This problem is indeed Silk Road Math Competition 2018 P1

Let $T$ $\equiv$ $QS$ $\cap$ $AB$ We have: $CH^2$ = $\overline{CQ}$ . $\overline{CB}$ = $\overline{CS}$ . $\overline{CA}$ so: $A$, $B$, $Q$, $S$ lie on a circle Then: $\overline{TB}$ . $\overline{TA}$ = $\overline{TQ}$ . $\overline{TS}$ = $TH^2$ or $\dfrac{\overline{TB}}{\overline{TH}}$ = $\dfrac{\overline{TH}}{\overline{TA}}$ = $\dfrac{\overline{BH}}{\overline{HA}}$ = $\dfrac{\overline{BQ}}{\overline{HR}}$ Hence: $T$, $Q$, $R$ are collinear Similarly: $T$, $P$, $S$ are collinear Then: $T$, $Q$, $P$, $R$, $S$ are collinear

CSHP is cyclic so SPH=HCB=90-B=QAH=QPH so P,Q,R collinear and PSH=HCA=90-A=RBH=RSH so Q,R,S collinear so P,Q,R,S collinear.

$HL||AC$ and $HK||BC$ $\implies$ $BP,AR,CH$ concur at the orthocenter of $\Delta ABC$, Let it be $D$ and let $H_A,H_B$ be the foot of altitude from $A,B$ in $\Delta ABC$, then either use: Approach 1[hide]$H$ is the miquel point of the complete quadrilateral $AH_BCH_ABD$, hence done![/hide] or Approach 2

One can also prove $PQ || RS$ using angle chasing and then show one set of collinearity.

Let foot of $A,B$ in $ABC$ be $X,Y$ and so, simson line in $BDX, ADY$ completes the proof.

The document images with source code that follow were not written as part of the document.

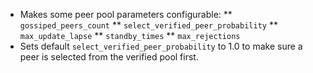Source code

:* Makes some peer pool parameters configurable:
** `gossiped_peers_count`
** `select_verified_peer_probability`
** `max_update_lapse`
** `standby_times`
** `max_rejections`
* Sets default `select_verified_peer_probability` to 1.0 to make sure a peer is selected from the verified pool first.
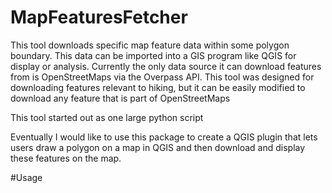 # MapFeaturesFetcher
This tool downloads specific map feature data within some polygon boundary. This data can be imported into a GIS program like QGIS for display or analysis. Currently the only data source it can download features from is OpenStreetMaps via the Overpass API. This tool was designed for downloading features relevant to hiking, but it can be easily modified to download any feature that is part of OpenStreetMaps

This tool started out as one large python script 

Eventually I would like to use this package to create a QGIS plugin that lets users draw a polygon on a map in QGIS and then download and display these features on the map. 

#Usage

P.S: Too easy for a TST

Let $O=KL\cap AB$ be the homothetic center of $\triangle HLB$ and $\triangle AKH$. Let $X$ be the foot of $L$ onto $AB$. Now let's use projective geometry. Clearly $LHKC$ is a paralelogram, so $KL$ bisects $HC$. Hence, by projecting thorough $L$, $(H, B; X, O)=-1$. But that means that, by the "cevians induce harmonic bundles lemma", if $LO=PQ\cap AB$ then $(H, B; X, O')=-1\implies O'=O$. Thus $O-P-Q$ are colinear points. Since clearly $O-P-S$ and $O-Q-R$ are colinear through the homothety, we are done.